_What to work on:_ Copy out every line of the data where the word "Tuesday" is found.

_Material to process:_
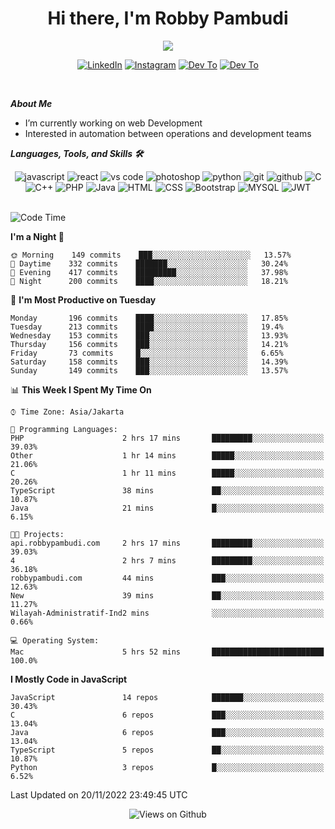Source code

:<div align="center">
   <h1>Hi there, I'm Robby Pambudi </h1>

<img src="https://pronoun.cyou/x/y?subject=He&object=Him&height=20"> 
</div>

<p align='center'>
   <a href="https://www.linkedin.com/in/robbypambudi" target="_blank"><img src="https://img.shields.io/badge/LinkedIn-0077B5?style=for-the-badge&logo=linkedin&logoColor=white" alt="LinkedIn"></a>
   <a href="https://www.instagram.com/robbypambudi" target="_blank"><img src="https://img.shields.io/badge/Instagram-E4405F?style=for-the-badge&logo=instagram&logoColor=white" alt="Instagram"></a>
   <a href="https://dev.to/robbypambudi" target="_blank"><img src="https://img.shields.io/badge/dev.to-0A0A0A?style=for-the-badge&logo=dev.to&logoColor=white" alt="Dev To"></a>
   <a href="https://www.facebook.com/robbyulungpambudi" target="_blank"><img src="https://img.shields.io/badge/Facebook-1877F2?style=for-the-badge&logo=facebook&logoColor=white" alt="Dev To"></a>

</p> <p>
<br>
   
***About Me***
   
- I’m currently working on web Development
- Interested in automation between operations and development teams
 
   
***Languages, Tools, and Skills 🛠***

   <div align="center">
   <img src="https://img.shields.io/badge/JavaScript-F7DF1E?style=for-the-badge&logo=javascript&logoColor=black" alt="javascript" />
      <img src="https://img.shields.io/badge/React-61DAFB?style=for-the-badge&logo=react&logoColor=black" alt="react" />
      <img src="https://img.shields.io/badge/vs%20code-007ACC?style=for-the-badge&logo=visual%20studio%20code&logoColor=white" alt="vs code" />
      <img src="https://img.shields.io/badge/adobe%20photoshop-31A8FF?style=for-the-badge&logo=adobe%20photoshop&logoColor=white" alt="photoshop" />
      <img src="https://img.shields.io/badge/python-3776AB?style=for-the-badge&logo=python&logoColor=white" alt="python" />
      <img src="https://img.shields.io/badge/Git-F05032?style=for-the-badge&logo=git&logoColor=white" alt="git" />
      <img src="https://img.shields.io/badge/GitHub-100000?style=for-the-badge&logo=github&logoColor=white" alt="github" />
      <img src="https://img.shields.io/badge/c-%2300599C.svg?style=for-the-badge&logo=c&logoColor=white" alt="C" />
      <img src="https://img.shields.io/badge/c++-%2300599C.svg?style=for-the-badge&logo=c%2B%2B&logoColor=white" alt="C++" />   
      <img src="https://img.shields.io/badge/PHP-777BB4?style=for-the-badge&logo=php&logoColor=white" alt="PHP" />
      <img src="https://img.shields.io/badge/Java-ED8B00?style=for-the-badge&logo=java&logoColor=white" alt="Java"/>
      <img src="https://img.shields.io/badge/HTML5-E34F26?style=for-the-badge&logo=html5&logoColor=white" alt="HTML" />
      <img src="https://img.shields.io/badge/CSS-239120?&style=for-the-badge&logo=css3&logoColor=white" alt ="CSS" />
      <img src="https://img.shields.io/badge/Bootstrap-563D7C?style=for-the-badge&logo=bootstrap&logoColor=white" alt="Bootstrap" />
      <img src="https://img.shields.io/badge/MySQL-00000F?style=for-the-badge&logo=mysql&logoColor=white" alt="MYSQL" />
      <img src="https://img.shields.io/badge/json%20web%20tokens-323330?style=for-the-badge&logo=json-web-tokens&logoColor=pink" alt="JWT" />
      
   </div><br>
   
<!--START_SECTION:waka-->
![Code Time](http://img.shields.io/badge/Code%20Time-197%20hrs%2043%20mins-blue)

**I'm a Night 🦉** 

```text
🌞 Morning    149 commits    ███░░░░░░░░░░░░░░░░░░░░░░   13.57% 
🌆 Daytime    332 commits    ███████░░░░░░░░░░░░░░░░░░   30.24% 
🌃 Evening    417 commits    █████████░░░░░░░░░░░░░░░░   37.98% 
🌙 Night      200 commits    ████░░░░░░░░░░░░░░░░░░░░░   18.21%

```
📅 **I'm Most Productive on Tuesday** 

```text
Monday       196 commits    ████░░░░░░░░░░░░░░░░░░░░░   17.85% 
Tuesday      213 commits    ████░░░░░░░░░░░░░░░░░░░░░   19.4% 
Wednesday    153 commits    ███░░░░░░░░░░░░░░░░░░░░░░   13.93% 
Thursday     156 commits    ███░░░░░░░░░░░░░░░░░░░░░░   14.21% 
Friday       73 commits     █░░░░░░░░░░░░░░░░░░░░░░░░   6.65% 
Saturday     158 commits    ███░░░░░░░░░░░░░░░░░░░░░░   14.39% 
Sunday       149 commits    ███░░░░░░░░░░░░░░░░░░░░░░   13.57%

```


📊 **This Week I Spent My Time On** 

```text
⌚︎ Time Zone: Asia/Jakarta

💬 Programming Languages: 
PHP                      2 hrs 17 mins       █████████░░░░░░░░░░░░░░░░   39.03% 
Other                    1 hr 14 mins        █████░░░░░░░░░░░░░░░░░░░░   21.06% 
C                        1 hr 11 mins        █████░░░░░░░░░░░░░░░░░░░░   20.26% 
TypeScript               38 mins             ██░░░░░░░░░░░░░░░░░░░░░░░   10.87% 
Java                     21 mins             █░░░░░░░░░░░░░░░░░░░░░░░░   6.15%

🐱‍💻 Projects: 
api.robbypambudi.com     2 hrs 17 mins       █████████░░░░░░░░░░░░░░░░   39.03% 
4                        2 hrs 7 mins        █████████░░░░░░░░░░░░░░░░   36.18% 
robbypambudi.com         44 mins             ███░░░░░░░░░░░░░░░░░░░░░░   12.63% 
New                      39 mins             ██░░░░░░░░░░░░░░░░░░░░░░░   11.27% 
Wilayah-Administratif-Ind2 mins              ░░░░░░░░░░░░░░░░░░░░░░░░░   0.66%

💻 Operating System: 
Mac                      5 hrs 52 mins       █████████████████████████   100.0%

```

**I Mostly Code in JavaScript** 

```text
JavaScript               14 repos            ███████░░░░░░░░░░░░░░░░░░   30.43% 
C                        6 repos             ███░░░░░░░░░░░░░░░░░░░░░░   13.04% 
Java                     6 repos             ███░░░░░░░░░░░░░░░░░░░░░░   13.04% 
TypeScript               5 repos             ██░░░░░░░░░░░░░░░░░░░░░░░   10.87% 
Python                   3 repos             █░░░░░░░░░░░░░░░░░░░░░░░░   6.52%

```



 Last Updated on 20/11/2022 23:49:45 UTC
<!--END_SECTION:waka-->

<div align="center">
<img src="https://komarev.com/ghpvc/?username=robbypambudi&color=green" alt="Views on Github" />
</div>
...
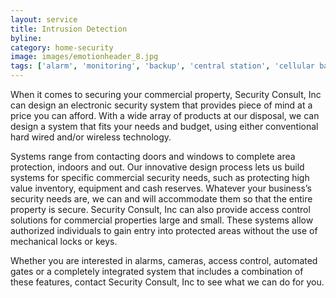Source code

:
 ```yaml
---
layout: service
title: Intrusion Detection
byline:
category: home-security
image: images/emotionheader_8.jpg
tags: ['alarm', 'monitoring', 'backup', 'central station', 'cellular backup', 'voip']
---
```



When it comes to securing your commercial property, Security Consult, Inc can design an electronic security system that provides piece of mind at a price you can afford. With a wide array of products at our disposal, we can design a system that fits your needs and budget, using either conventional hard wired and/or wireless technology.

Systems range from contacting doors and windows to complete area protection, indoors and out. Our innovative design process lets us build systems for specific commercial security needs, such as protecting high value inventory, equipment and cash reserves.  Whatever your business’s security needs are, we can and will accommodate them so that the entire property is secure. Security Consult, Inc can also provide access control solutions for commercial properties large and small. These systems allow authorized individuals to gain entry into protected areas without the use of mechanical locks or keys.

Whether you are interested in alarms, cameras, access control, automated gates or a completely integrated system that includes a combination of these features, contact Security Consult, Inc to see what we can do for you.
* * *
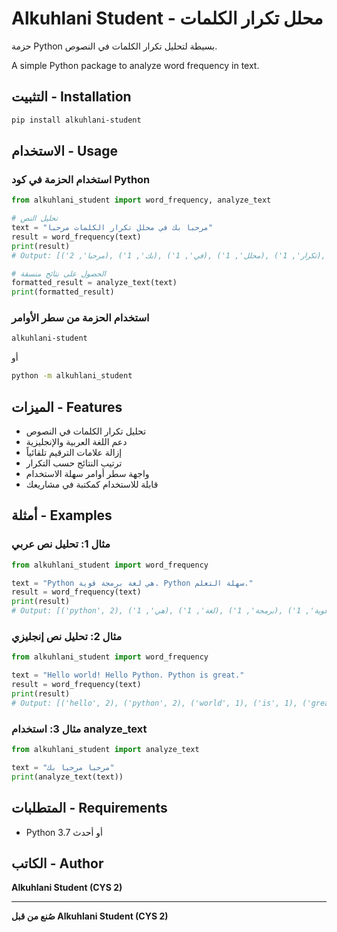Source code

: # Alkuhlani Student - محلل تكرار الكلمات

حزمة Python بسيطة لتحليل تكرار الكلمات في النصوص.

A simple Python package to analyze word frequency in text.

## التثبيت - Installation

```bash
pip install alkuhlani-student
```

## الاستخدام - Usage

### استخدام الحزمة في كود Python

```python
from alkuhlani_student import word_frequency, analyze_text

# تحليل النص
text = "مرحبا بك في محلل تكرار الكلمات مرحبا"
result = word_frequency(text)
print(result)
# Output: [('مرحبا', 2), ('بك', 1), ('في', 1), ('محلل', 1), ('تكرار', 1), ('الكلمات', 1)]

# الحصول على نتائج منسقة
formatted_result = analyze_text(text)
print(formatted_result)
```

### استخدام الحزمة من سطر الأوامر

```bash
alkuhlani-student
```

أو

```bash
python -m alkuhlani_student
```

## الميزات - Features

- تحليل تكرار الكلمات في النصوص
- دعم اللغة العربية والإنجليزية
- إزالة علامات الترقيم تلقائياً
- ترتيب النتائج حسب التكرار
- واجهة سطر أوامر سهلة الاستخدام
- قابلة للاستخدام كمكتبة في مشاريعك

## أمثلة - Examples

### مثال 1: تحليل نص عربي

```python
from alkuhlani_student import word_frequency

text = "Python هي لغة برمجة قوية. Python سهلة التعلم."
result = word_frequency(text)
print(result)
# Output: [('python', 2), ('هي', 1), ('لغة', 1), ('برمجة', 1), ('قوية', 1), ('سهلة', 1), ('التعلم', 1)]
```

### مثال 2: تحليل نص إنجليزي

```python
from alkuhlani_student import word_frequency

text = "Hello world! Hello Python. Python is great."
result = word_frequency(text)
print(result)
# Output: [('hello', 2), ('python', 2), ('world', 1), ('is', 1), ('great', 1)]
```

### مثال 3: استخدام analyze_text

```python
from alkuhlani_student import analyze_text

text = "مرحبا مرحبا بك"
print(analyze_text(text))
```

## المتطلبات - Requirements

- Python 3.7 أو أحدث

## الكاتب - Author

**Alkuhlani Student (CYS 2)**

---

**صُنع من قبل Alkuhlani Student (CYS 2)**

_Answer to the exercise:_
📅 **I'm Most Productive on Tuesday** 
Tuesday      213 commits    ████░░░░░░░░░░░░░░░░░░░░░   19.4% 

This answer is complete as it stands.